Au moment où cet article est écrit, 300 satellites de la constellation Starlink ont été lancés par Space X entre mai 2019 et février 2020 en 5 lots de 60 satellites.

La Federal Communications Commission, un organisme de réglementation américain, a autorisé SpaceX à lancer un total de près de 12 000 satellites pour fournir un accès Internet haut débit dans le monde. Les satellites Starlink seront déployés à terme sur 3 plans orbitaux : 340 kilomètres, 550 kilomètres et 1150 kilomètres.

Mais depuis ces lancements, les astronomes professionnels et amateurs dénoncent les perturbations pour leurs observations liées au nombre de ces satellites qui devraient surpasser à terme en nombre tous les satellites lancés jusqu’à ce jour.

Au 23/02/2020, selon l’ Index en ligne des objets lancés dans l’espace extra-atmosphérique (OSOidx), qui est maintenu par le Bureau des affaires spatiales des Nations Unies (UNOOSA), il y a actuellement 5675 satellites en orbite autour de la Terre. Dans le cadre du plan initial de SpaceX, le déploiement de la constellation Starlink triplerait presque ce nombre, tandis que le plan actuel le doublerait.

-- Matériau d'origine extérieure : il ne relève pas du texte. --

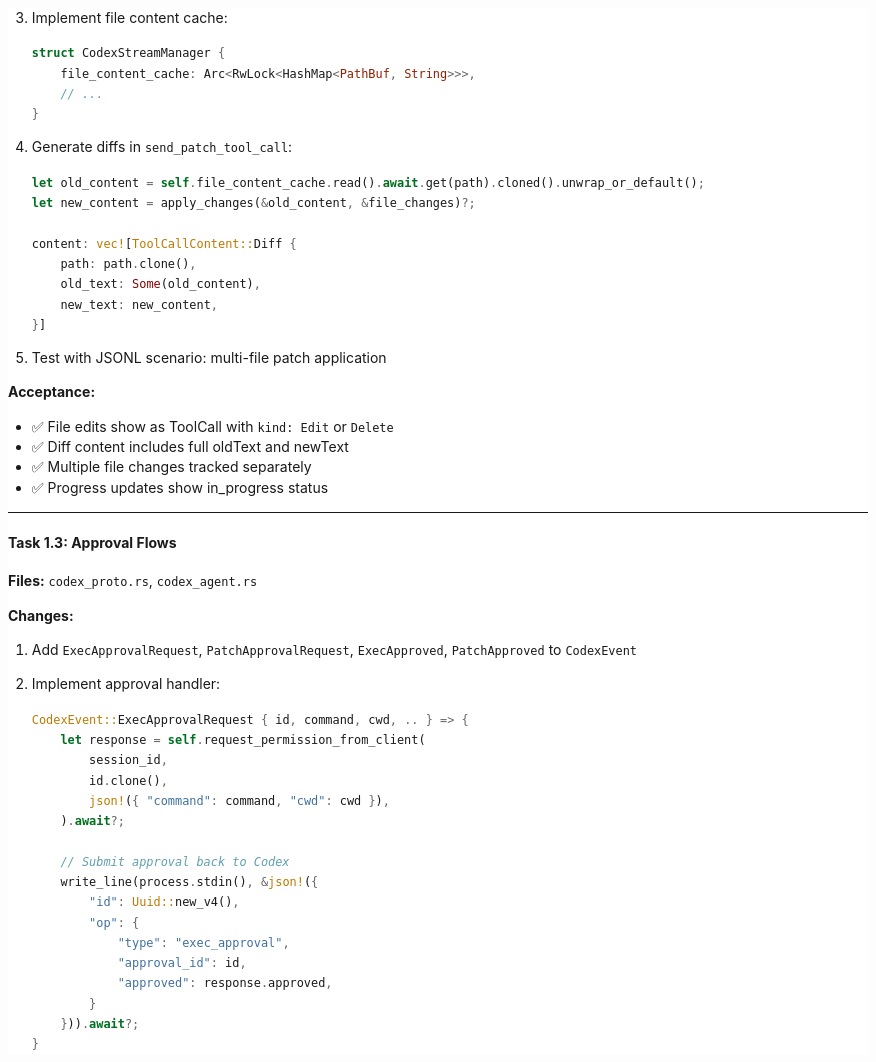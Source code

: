 3. Implement file content cache:

   ```rust
   struct CodexStreamManager {
       file_content_cache: Arc<RwLock<HashMap<PathBuf, String>>>,
       // ...
   }
   ```

4. Generate diffs in `send_patch_tool_call`:

   ```rust
   let old_content = self.file_content_cache.read().await.get(path).cloned().unwrap_or_default();
   let new_content = apply_changes(&old_content, &file_changes)?;

   content: vec![ToolCallContent::Diff {
       path: path.clone(),
       old_text: Some(old_content),
       new_text: new_content,
   }]
   ```

5. Test with JSONL scenario: multi-file patch application

**Acceptance:**

- ✅ File edits show as ToolCall with `kind: Edit` or `Delete`
- ✅ Diff content includes full oldText and newText
- ✅ Multiple file changes tracked separately
- ✅ Progress updates show in_progress status

---

#### Task 1.3: Approval Flows

**Files:** `codex_proto.rs`, `codex_agent.rs`

**Changes:**

1. Add `ExecApprovalRequest`, `PatchApprovalRequest`, `ExecApproved`, `PatchApproved` to `CodexEvent`
2. Implement approval handler:

   ```rust
   CodexEvent::ExecApprovalRequest { id, command, cwd, .. } => {
       let response = self.request_permission_from_client(
           session_id,
           id.clone(),
           json!({ "command": command, "cwd": cwd }),
       ).await?;

       // Submit approval back to Codex
       write_line(process.stdin(), &json!({
           "id": Uuid::new_v4(),
           "op": {
               "type": "exec_approval",
               "approval_id": id,
               "approved": response.approved,
           }
       })).await?;
   }
   ```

Simulation de ce que donnerait la couverture des satellites Starlink après 24 lancements (via @larrypress)

La taille de cette constellation de satellites en orbite basse pourrait aussi engendrer une augmentation du risque de collision et des débris spatiaux [mais cela ne sera pas traité dans cet article].

Le problème majeur : la réflectivité

Le problème pour les astronomes : la réflectivité élevée des satellites.

Mais cette problématique n’est pas nouvelle. « Tout objet en orbite terrestre qui reflète le Soleil, tout ce qui a un albédo supérieur à zéro, peut éventuellement laisser une trace dans une image astronomique« , a déclaré Pat Seitzer, professeur émérite d’astronomie à l’Université du Michigan. « Chaque nuit, des centaines d’objets pourraient passer devant un observatoire. Nous n’aimerions vraiment pas de satellites, mais cette bataille a été perdue il y a longtemps, depuis 1957. »

Par exemple, la constellation de 66 satellites Iridium de première génération, désormais désorbitée, a produit des traînées éclairantes si brillantes qu’elles pouvaient être vues pendant la journée.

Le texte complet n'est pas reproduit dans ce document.